It’s not the critic who counts; not the man who points out how the strong man stumbles, or where the doer of deeds could have done better. The credit belongs to the man who is actually in the arena … who, at best, knows in the end the triumph of great achievement, and who, at the worst, if he fails, at least fails while daring greatly. So that his place will never be with those cold timid souls who know neither victory or defeat. –Theodore Roosevelt, 26th President of the United States of America
A few years ago, I remember when our oldest son stood about so-high (a little over waist height for my nearly 6-foot-frame) and we visited a popular amusement park as a family. We started the day over in the kiddie-land, which is always filled with double strollers, moms in high jeans, dads wearing stuffed backpacks, and kids running in every direction usually sucking pacifiers or lollipops, depending on the age. Kiddie-land at every amusement park seems to be a place of fleeting laughter and wailing kids, not understanding why their tilt-a-whirl ride ended so soon.
So when our oldest son, probably 6 at the time, asked to ride a “big” roller coaster, my husband and I eyed each other, raised eyebrows, and followed his lead.
It turns out we ended up ogling one of the largest roller coasters on the premises– I’ll call it the “Grand Shoot-Em-Up Loop-D-Loop.” Again, our oldest son pointed, and my husband, pushing the double stroller with our other two sons, raised his eyebrows again. And since he measured above the height requirement line, we had no argument left. He had big dreams. And we weren’t about to stop him.
Off we went, my oldest and me, to stand in an hour-long line while I contemplated whether I could stomach the ride …
Isn’t it a gift when we know what our goals are, and where we want to go with our days, years, and lives? When we do find those things in everyday life–those things that make us tick, the essence of our hopes and dreams–it’s important not to settle for less, for the pacifier crowd in the wailing kiddie-land.
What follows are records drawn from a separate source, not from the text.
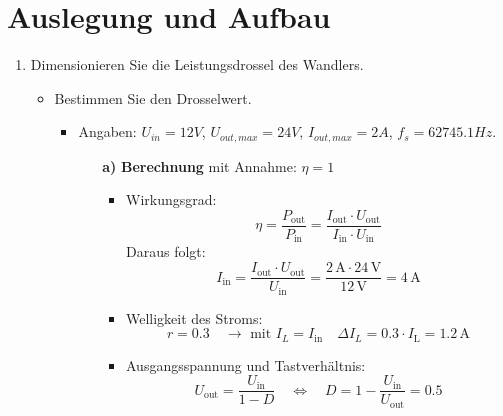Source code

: \documentclass{article}
\begin{document}
\linespread{0.3}

\section{Auslegung und Aufbau}
\begin{enumerate}
    \item Dimensionieren Sie die Leistungsdrossel des Wandlers.
    \begin{itemize}
        \item Bestimmen Sie den Drosselwert.
        \begin{itemize}
            \item Angaben: $U_{in} = 12V$, $U_{out, max} = 24V$, $I_{out, max} = 2A$, $f_{s} = 62745.1Hz$.
            \begin{enumerate}
                \item[\textbf{a)}] \textbf{Berechnung} mit Annahme: $\eta = 1$
                \begin{itemize}
                    \item Wirkungsgrad:
                    \[
                    \eta = \frac{P_{\text{out}}}{P_{\text{in}}} = \frac{I_{\text{out}} \cdot U_{\text{out}}}{I_{\text{in}} \cdot U_{\text{in}}}
                    \]
                    Daraus folgt:
                    \[
                    I_{\text{in}} = \frac{I_{\text{out}} \cdot U_{\text{out}}}{U_{\text{in}}} = \frac{2\,\text{A} \cdot 24\,\text{V}}{12\,\text{V}} = 4\,\text{A}
                    \]
            
                    \item Welligkeit des Stroms:
                    \[
                    r = 0.3 \quad \rightarrow \text{ mit } I_L = I_{\text{in}} \quad \Delta I_L = 0.3 \cdot I_{\text{L}} = 1.2\,\text{A}
                    \]
            
                    \item Ausgangsspannung und Tastverhältnis:
                    \[
                    U_{\text{out}} = \frac{U_{\text{in}}}{1 - D} \quad \Leftrightarrow \quad D = 1 - \frac{U_{\text{in}}}{U_{\text{out}}} = 0.5
                    \]
            

\end{itemize}
\end{enumerate}
\end{itemize}
\end{itemize}
\end{enumerate}
\end{document}
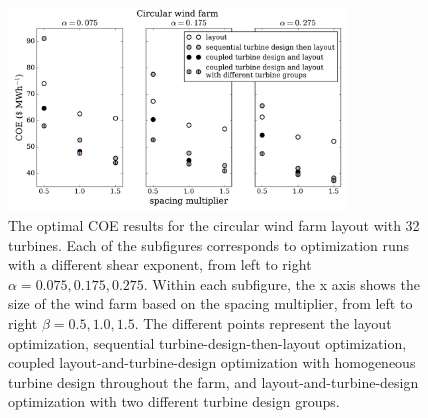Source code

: \begin{figure}[htbp]
  \centering
  \includegraphics[width=0.8\textwidth]{Figures/circular_results1.pdf}
  \caption{\label{circular_results} The optimal COE results for the circular wind farm layout with 32 turbines. Each of the subfigures corresponds to optimization runs with a different shear exponent, from left to right $\alpha=0.075,0.175,0.275$. Within each subfigure, the x axis shows the size of the wind farm based on the spacing multiplier, from left to right $\beta=0.5,1.0,1.5$. The different points represent the layout optimization, sequential turbine-design-then-layout optimization, coupled layout-and-turbine-design optimization with homogeneous turbine design throughout the farm, and layout-and-turbine-design optimization with two different turbine design groups.}
\end{figure}

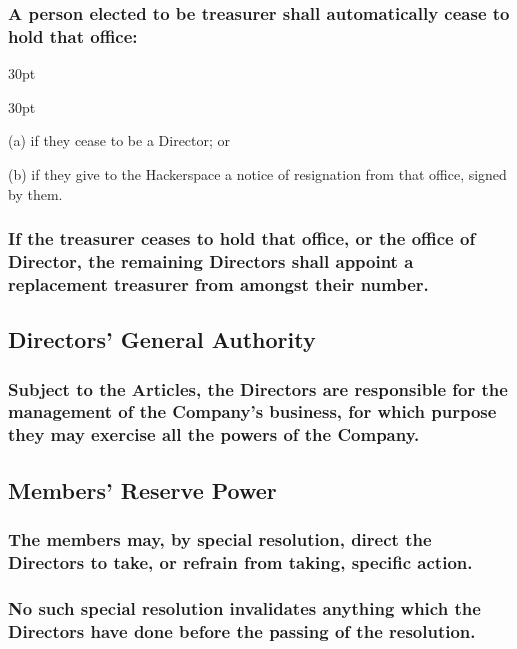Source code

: \documentclass[12pt]{article}
\def\clauseindent{30pt}
\newenvironment{subindentlist}{\raggedright\begin{adjustwidth}{\clauseindent}{}\begin{labeledlist}{\clauseindent}}{\end{labeledlist}\end{adjustwidth}}
\begin{document}
\subsubsection[Automatic Termination of Treasurer]{A person elected to be treasurer shall automatically cease to hold that office:}
\begin{subindentlist}
  \item [(a)] if they cease to be a Director; or
  \item [(b)] if they give to the Hackerspace a notice of resignation from that office, signed by them.
\end{subindentlist}
\subsubsection[Replacement Treasurer Must Be Appointed]{If the treasurer ceases to hold that office, or the office of Director, the remaining Directors shall appoint a replacement treasurer from amongst their number.}

\subsection{Directors' General Authority}
\subsubsection[Directors May Exercise All Powers of the Company]{Subject to the Articles, the Directors are responsible for the management of the Company's business, for which purpose they may exercise all the powers of the Company.}

\subsection{Members' Reserve Power}
\subsubsection[Members May Instruct Directors]{The members may, by special resolution, direct the Directors to take, or refrain from taking, specific action.}
\subsubsection[Members' Instruction May Not Invalidate Directors' Actions]{No such special resolution invalidates anything which the Directors have done before the passing of the resolution.}
\end{document}
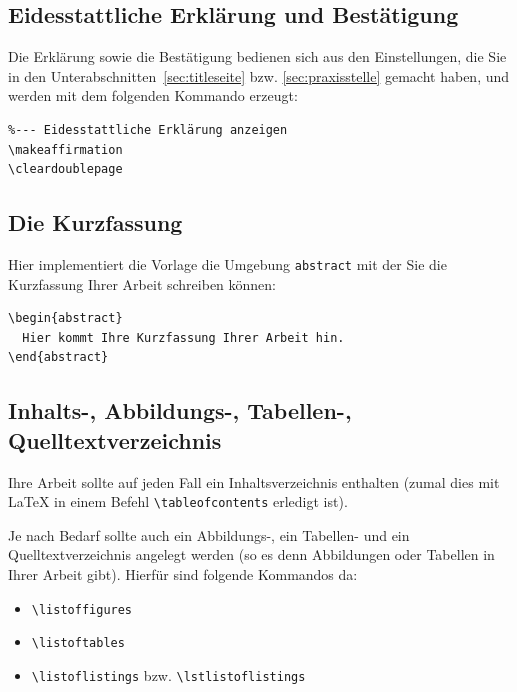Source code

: \documentclass[pdftex,abstracton,a4paper]{scrartcl}
\begin{document}

\subsection{Eidesstattliche Erklärung und Bestätigung}

Die Erklärung sowie die Bestätigung bedienen sich aus den Einstellungen, die Sie in den Unterabschnitten~\ref{sec:titleseite} bzw. \ref{sec:praxisstelle} gemacht haben, und werden mit dem folgenden Kommando erzeugt:

\begin{verbatim}
%--- Eidesstattliche Erklärung anzeigen
\makeaffirmation
\cleardoublepage
\end{verbatim}

\subsection{Die Kurzfassung}

Hier implementiert die Vorlage die Umgebung \verb+abstract+ mit der Sie die Kurzfassung Ihrer Arbeit schreiben können:

\begin{verbatim}
\begin{abstract}
  Hier kommt Ihre Kurzfassung Ihrer Arbeit hin.
\end{abstract}
\end{verbatim}


\subsection{Inhalts-, Abbildungs-, Tabellen-, Quelltextverzeichnis}

Ihre Arbeit sollte auf jeden Fall ein Inhaltsverzeichnis enthalten (zumal dies mit 
\LaTeX{} in einem Befehl \verb+\tableofcontents+ erledigt ist).

Je nach Bedarf sollte auch ein Abbildungs-, ein Tabellen- und ein Quelltextverzeichnis angelegt werden (so es denn Abbildungen oder Tabellen in Ihrer Arbeit gibt). Hierfür sind folgende Kommandos da:
\begin{itemize}
  \item \verb+\listoffigures+
  \item \verb+\listoftables+
  \item \verb+\listoflistings+ bzw. \verb+\lstlistoflistings+
\end{itemize}
\end{document}
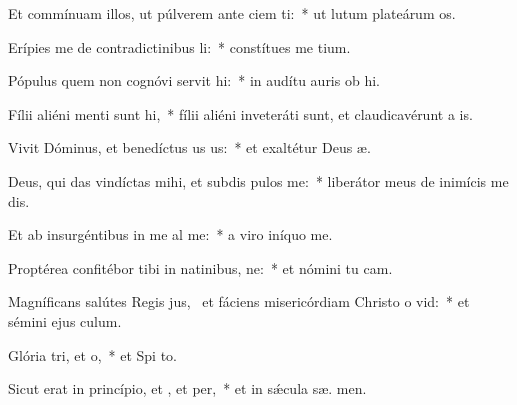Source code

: \item Et commínuam illos, ut púlverem ante ciem ti:~* ut lutum plateárum  os.
\item Erípies me de contradictinibus li:~* constítues me   tium.
\item Pópulus quem non cognóvi servit hi:~* in audítu auris ob hi.
\item Fílii aliéni menti sunt hi,~* fílii aliéni inveteráti sunt, et claudicavérunt a  is.
\item Vivit Dóminus, et benedíctus us us:~* et exaltétur Deus  æ.
\item Deus, qui das vindíctas mihi, et subdis pulos  me:~* liberátor meus de inimícis me dis.
\item Et ab insurgéntibus in me al me:~* a viro iníquo  me.
\item Proptérea confitébor tibi in natinibus, ne:~* et nómini tu  cam.
\item Magníficans salútes Regis jus,~\pscross{} et fáciens misericórdiam Christo o vid:~* et sémini ejus   culum.
\item Glória tri, et o,~* et Spi to.
\item Sicut erat in princípio, et , et per,~* et in sǽcula sæ. men.
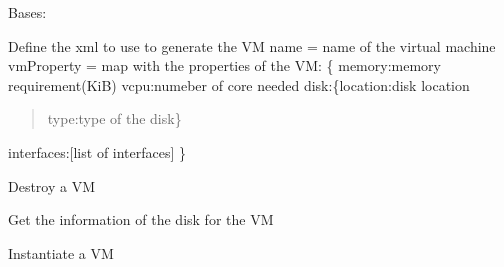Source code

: \documentclass[letterpaper,10pt,oneside]{sphinxmanual}
\begin{document}
\begin{fulllineitems}
\label{libvirtManager:libvirtManager.ComputeManager}
Bases: 

\begin{fulllineitems}
\label{libvirtManager:libvirtManager.ComputeManager.defineXML}
Define the xml to use to generate the VM
name = name of the virtual machine
vmProperty = map with the properties of the VM:
\{
memory:memory requirement(KiB)
vcpu:numeber of core needed
disk:\{location:disk location
\begin{quote}

type:type of the disk\}
\end{quote}

interfaces:{[}list of interfaces{]}
\}

\end{fulllineitems}


\begin{fulllineitems}
\label{libvirtManager:libvirtManager.ComputeManager.deleteNF}
Destroy a VM

\end{fulllineitems}


\begin{fulllineitems}
\label{libvirtManager:libvirtManager.ComputeManager.getDiskInfo}
Get the information of the disk for the VM

\end{fulllineitems}


\begin{fulllineitems}
\label{libvirtManager:libvirtManager.ComputeManager.instantiateNF}
Instantiate a VM

\end{fulllineitems}


\end{fulllineitems}
\end{document}
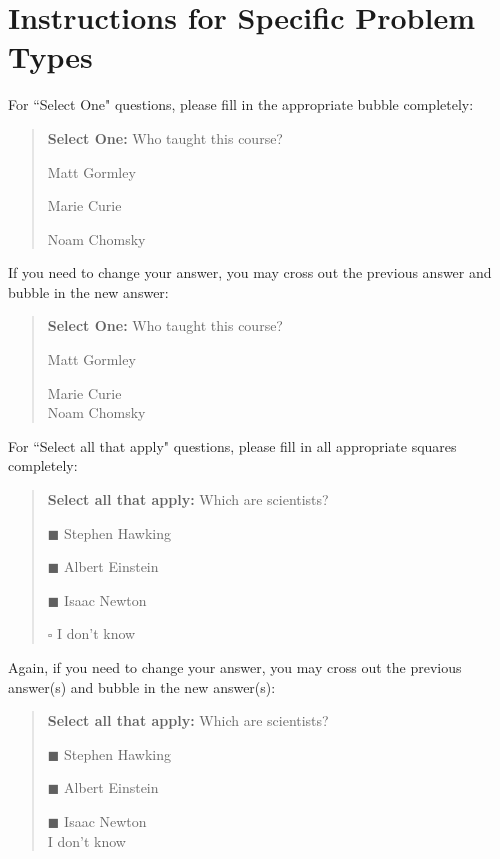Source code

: \section*{Instructions for Specific Problem Types}

For ``Select One" questions, please fill in the appropriate bubble completely:

\begin{quote}
\textbf{Select One:} Who taught this course?
\begin{list}{}
     \item\CIRCLE{} Matt Gormley
     \item\Circle{} Marie Curie
     \item\Circle{} Noam Chomsky
\end{list}
\end{quote}

If you need to change your answer, you may cross out the previous answer and bubble in the new answer:

\begin{quote}
\textbf{Select One:} Who taught this course?
\begin{list}{}
     \item\CIRCLE{} Matt Gormley
     \item\Circle{} Marie Curie\\
     \xcancel{\CIRCLE}{} Noam Chomsky
\end{list}
\end{quote}


For ``Select all that apply" questions, please fill in all appropriate squares completely:

\begin{quote}
\textbf{Select all that apply:} Which are scientists?
    \begin{list}{}
    \item $\blacksquare$ Stephen Hawking 
    \item $\blacksquare$ Albert Einstein
    \item $\blacksquare$ Isaac Newton
    \item $\square$ I don't know
\end{list}
\end{quote}

Again, if you need to change your answer, you may cross out the previous answer(s) and bubble in the new answer(s):

\begin{quote}
\textbf{Select all that apply:} Which are scientists?
    \begin{list}{}
    \item $\blacksquare$ Stephen Hawking 
    \item $\blacksquare$ Albert Einstein
    \item $\blacksquare$ Isaac Newton\\
    \xcancel{$\blacksquare$} I don't know
\end{list}
\end{quote}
But to stretch ourselves to pursue wholeheartedly following our dreams.
When we do, we enter the ring. We walk into the arena. With all of those who dare to live, to dream big, and to pursue that vision regardless of the daunts from the bully called failure. Because after the giant roller coaster, we may know the thrill of having stepped up to the challenge and laughed all the way back down to solid ground.
This week, I’m in the US, in the Heartland, at a national fiction conference, learning and meeting new people who share my love for writing and fiction. What a great place to be! So very grateful to have the opportunity, and so thankful for my family and so many friends supporting me on the journey. Here’s to entering the arena … and to the adventure always found in a life well lived.
Starting the conversation: What giant roller-coaster-type dreams do you have? How can you move toward fulfilling those dreams?